_Work item:_ Check each line of the data below for the word "included", then extract the ones that have it.

[Data records]
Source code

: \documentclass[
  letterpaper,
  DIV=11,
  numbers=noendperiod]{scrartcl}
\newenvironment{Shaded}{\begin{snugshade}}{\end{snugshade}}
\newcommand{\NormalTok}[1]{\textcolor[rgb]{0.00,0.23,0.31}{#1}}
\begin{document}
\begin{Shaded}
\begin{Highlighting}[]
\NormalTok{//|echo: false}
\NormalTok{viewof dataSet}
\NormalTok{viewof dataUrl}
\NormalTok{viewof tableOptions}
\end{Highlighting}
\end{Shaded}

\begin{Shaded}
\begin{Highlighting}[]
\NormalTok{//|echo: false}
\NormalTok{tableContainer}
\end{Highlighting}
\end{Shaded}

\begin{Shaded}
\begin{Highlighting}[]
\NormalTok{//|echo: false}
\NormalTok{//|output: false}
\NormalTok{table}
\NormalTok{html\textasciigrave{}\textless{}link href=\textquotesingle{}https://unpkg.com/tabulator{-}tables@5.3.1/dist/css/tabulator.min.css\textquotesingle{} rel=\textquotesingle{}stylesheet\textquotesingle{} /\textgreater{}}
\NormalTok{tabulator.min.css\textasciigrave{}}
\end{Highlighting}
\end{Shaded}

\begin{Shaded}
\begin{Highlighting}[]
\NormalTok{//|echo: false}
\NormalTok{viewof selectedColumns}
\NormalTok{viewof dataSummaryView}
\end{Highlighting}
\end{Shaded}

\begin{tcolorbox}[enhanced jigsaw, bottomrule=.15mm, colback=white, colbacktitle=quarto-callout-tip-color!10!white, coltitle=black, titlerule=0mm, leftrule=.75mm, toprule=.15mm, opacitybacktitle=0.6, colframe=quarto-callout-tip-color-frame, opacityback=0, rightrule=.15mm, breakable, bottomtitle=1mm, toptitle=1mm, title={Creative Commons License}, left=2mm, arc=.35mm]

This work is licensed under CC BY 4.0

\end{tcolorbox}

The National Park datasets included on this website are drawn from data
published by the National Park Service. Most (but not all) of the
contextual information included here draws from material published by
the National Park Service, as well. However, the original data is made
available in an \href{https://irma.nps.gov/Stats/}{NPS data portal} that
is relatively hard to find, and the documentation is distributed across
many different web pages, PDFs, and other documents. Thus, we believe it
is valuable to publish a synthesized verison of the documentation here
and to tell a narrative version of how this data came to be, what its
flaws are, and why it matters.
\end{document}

_Exercise solution:_
The National Park datasets included on this website are drawn from data
contextual information included here draws from material published by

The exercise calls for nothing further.